Clinical significance of fluorine-18-fluorodeoxyglucose positron emission tomography/computed tomography in the follow-up of colorectal cancer: Searching off approaches increasing specificity for detection of recurrence
Abstract
Objective: Nearly 40% of colorectal cancer (CRC) recur within 2 years after resection of primary tumor. Imaging with fluorine-18-fluorodeoxyglucose (18F-FDG) positron emission tomography/computed tomography (PET/CT) is the most recent modality and often applied for the evaluation of metastatic spread during the follow-up period. Our goal was to study in CRC the diagnostic importance of 18F-FDG-PET/CT data of maximum standardized uptake value (SUVmax), total lesion glycolysis (TLG) and the difference of SUVmax on dual-time imaging.

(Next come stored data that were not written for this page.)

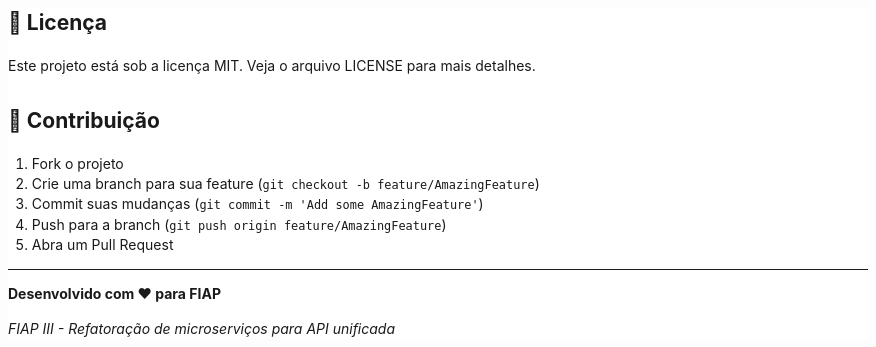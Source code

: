 ## 📄 Licença

Este projeto está sob a licença MIT. Veja o arquivo LICENSE para mais detalhes.

## 🤝 Contribuição

1. Fork o projeto
2. Crie uma branch para sua feature (`git checkout -b feature/AmazingFeature`)
3. Commit suas mudanças (`git commit -m 'Add some AmazingFeature'`)
4. Push para a branch (`git push origin feature/AmazingFeature`)
5. Abra um Pull Request

---

**Desenvolvido com ❤️ para FIAP**

*FIAP III - Refatoração de microserviços para API unificada*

Subjects and Methods: We examined the SUVmax value of lesions on control or restaging 18F-FDG-PET/CT of 53 CRC patients. All increased SUVmax values were confirmed by colonoscopy or histopathology. We compared PET/CT results with conventional imaging modalities (CT, MRI) and tumor markers (carbohydrate antigen 19-9 (Ca 19-9), carcinoembryonic antigen (CEA)).
Results: Mean SUVmax was 6.9±5.6 in benign group, 12.7±6.1 in malignant group. Mean TLG of malign group and benign group were 401 and 148, respectively. 18F-FDG-PET/CT was true positive in 48% of patients with normal Ca 19-9 or CEA levels and true negative in 10% of cases with elevated Ca 19-9 or CEA. CT or MRI detected suspicious malignancy in 32% of the patients and 18F-FDG-PET/CT was true negative in 35% of these cases. We found the most important and striking statistical difference between benign and recurrent disease for TLG.
Conclusion: Although SUVmax is a strong metabolic parameter (p=0.008), TLG seems the best predictor in recurrence of colorectal cancers (p=0.001). They are increasing the specificity of 18F-FDG-PET/CT.